El que abre las calles de madrugada

Paco ‘el Raski’ lleva cuarenta años ejerciendo de cargador en el Mercado Central

Eduardo de Vicente
00:57 • 18 oct. 2019 / actualizado a las 07:00 • 18 oct. 2019

Sus días empiezan de noche. A las cuatro de la mañana, mientras el resto de la ciudad duerme, él se tira de la cama sin necesidad de un despertador. Su vida son los madrugones desde que tenía ocho años y empezó a hacer recados en la Plaza para ganarse unas propinas. 



Paco ‘el Raski’ es el que abre las calles todos los días cuando más apetece estar en la cama. Madruga por obligación y en cierto modo también por costumbre, porque en su currículum vital tiene el récord de no haberse levantado jamás a las diez de la mañana. 
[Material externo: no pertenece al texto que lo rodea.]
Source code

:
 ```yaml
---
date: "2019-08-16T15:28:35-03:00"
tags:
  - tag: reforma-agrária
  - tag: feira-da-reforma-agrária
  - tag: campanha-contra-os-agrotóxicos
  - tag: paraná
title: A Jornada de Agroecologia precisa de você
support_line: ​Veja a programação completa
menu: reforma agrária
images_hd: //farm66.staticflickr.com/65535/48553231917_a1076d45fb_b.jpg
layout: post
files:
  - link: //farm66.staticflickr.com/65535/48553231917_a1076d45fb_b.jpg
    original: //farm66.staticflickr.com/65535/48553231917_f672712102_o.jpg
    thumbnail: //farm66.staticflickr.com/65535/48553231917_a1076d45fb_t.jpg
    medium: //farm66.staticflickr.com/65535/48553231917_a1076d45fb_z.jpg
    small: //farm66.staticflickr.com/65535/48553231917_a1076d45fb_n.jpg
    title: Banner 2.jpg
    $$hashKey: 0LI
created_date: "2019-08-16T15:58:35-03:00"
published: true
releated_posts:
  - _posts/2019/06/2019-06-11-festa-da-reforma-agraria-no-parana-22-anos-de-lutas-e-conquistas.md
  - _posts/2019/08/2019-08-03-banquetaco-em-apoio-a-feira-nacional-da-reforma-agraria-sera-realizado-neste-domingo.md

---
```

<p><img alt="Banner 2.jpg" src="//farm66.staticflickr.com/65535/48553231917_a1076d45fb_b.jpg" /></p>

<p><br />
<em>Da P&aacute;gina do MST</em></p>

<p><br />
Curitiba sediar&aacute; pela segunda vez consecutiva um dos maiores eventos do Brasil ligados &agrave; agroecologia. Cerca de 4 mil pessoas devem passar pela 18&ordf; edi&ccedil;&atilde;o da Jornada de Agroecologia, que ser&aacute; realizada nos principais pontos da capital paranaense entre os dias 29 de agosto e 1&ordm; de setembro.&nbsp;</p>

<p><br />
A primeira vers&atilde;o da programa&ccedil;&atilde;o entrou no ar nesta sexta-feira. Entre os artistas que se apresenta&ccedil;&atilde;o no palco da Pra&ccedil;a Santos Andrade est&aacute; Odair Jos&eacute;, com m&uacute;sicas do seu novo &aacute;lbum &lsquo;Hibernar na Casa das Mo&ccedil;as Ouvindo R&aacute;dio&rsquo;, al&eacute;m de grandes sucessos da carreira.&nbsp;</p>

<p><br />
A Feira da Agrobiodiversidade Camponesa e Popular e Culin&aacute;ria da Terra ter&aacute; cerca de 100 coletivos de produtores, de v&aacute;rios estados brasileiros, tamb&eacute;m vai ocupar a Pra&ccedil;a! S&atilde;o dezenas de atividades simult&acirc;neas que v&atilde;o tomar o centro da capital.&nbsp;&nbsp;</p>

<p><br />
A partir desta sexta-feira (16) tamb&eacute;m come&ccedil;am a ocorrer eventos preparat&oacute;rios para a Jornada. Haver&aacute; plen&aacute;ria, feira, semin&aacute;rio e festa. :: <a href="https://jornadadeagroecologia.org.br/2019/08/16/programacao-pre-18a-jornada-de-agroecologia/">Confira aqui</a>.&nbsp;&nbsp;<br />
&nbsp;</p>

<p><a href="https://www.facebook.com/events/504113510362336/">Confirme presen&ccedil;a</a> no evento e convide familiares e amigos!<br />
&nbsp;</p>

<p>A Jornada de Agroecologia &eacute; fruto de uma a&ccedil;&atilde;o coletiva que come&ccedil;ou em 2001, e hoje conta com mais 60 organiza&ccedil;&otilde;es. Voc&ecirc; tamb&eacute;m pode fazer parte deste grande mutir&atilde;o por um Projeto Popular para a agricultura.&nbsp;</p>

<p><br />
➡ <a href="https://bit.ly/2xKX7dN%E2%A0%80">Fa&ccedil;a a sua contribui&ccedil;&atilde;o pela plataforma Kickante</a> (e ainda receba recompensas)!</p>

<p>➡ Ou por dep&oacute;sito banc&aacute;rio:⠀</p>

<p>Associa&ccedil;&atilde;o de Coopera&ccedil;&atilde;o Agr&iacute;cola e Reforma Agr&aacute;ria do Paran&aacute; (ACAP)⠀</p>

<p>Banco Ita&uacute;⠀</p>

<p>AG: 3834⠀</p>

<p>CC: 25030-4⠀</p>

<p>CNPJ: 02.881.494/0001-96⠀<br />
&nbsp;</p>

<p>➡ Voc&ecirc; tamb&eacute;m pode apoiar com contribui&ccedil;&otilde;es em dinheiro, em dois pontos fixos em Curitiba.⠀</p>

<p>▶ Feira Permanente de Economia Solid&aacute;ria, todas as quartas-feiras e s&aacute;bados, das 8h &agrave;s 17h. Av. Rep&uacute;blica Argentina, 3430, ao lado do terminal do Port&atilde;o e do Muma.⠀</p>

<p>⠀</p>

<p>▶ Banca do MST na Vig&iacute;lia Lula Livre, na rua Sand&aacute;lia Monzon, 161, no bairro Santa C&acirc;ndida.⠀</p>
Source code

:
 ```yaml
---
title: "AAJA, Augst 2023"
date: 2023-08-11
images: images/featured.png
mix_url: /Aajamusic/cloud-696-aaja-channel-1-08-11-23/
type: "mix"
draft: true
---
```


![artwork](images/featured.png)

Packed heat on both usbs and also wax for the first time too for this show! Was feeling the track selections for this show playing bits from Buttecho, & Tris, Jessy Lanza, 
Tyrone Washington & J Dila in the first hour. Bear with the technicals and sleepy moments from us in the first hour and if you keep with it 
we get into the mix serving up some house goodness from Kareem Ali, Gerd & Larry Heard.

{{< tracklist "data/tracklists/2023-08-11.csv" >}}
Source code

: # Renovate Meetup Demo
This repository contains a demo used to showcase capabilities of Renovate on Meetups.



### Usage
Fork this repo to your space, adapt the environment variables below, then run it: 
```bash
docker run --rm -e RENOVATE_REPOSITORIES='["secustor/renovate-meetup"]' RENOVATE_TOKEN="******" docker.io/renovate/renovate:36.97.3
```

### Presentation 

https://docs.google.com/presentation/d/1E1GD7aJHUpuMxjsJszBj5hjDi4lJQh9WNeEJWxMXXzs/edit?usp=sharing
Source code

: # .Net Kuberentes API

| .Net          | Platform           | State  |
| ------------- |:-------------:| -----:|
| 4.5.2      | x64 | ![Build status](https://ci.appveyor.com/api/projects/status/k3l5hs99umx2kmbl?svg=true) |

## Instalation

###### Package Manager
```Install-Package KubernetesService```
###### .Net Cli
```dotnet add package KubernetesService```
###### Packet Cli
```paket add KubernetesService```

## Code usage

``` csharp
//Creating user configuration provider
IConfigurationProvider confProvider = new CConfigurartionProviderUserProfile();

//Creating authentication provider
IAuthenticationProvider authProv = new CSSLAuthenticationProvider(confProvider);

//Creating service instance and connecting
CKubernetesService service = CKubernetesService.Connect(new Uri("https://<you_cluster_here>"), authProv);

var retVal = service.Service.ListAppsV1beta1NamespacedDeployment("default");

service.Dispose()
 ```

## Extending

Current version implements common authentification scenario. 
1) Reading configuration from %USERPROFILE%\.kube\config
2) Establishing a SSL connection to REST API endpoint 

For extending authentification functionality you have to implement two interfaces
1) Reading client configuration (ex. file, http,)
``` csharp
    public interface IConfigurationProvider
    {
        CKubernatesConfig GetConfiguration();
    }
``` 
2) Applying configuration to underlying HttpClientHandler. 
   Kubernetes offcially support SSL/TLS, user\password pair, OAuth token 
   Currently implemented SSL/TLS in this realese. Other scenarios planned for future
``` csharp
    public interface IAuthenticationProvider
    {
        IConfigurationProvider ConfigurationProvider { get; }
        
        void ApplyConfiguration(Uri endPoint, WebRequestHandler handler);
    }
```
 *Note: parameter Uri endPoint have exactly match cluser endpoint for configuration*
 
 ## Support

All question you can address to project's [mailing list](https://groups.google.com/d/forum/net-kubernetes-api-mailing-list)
Abre las calles y saca al sol a pasear como si fuera el centinela de los días, el primer ciudadano que da señales de la vida antes de que pasen los barrenderos y empiecen a abrir las cafeterías. Está tan habituado a madrugar que los domingos, aunque no tenga nada que hacer, se despierta como un gallo antes de que salga el sol y sale corriendo de entre las sábanas. Lo más peligroso de los madrugones es que cuando uno se acostumbra ya no puede vivir sin ellos.



Paco ‘el Raski’ no trabaja en el Mercado Central, vive en él, forma parte de la historia del edificio como las columnas de hierro que lo sostienen. No hay un solo vendedor que no lo conozca. Es el comodín de la Plaza, siempre dispuesto a hacer un recado, siempre presente a la hora en punto aunque caigan chuzos de punta. 



De su vida íntima se sabe poco porque no le gusta contar sus historias personales. Fue niño de la calle Duimovich, de los que se criaron jugando entre las piedras del Cerro de San Cristóbal y a los ocho años ya estaba trabajando. El apodo le viene de familia, concretamente de un burro que tenía su abuelo que se llamaba ‘Raski’. El apodo del animal lo heredó después su padre y Paco continuó con la tradición.



Hay días en los que Paco ‘el Raski’ trabaja hasta que anochece. Llega el primero y a veces se va el último, ayudando a recoger, y por las tardes siempre tiene algo que hacer echando una mano en los almacenes. Son muchas horas, pero él las vive con agrado porque su oficio es una forma de vida para él. 



Trabajar en la Plaza del Mercado es una profesión dura, pero que acaba enganchando con los años por el derroche de actividad que exige y por el sabor que tiene ese mundillo de madrugadas y tertulias al olor de los primeros cafés, de verdura y fruta recién bajada de los camiones, de prisas y gritos para tener los puestos preparados cuando llega la hora de levantar las persianas.



La Plaza constituye un ecosistema propio con sus formas de hablar, sus frases hechas, sus chistes y toda esa gente que puebla sus pasillos y sus barracas, personajes que van y vienen, y que un día desaparecen sin hacer ruido para que otro ocupe su lugar y el milagro se repita por los siglos de los siglos. 


Uno de los oficios que más desgastan es el de cargador, aunque también tiene sus recompensas: se gana un pequeño sueldo extra en propinas, se sale a la calle y se amplia el círculo de amistades. La historia de la Plaza es también la historia de esos tipos duros que se dejaron la columna vertebral echándose sobre las espaldas los bultos más pesados. Los cargadores actuales cargan menos porque disponen de la ayuda mecánica y no tienen que trabajar a pelo como los de antes.


Los cargadores antiguos  tenían su propio universo, una forma de vida que compartían y también unas características físicas similares y una forma parecida de ver el mundo. Por definición, el cargador era el paradigma de la fuerza, un tipo duro que se echaba sobre sus espaldas cualquier peso con tal de ganarse unos duros de más. 


El cargador no tenía pereza, ni horario, ni festivos, ni vacaciones; cuando terminaba de echar la faena de la mañana en la alhóndiga se iba a la Estación a acarrear los sacos de harina que llegaban para los almacenes, o al puerto a dejarse la salud cargando y descargando barcos hasta que se hacía de noche. Siempre estaban dispuestos a ganarse un jornal y en Semana Santa solían desdoblarse saliendo de costaleros. 


No todos los cargadores tenían el mismo estatus. Los más reconocidos formaban sus propias cuadrillas, que en su lenguaje eran conocidas como collas, y tenían el trabajo asegurado con asentadores y exportadores a los que les trabajaban todos los días.  


La jornada empezaba antes de  que amaneciera. A las cuatro de la mañana ya estaban en la alhóndiga vaciando los camiones que llegaban llenos de género. El primer descanso lo hacían sobre la barra de mármol de uno de aquellos bares cercanos que olían a café, coñac y anís.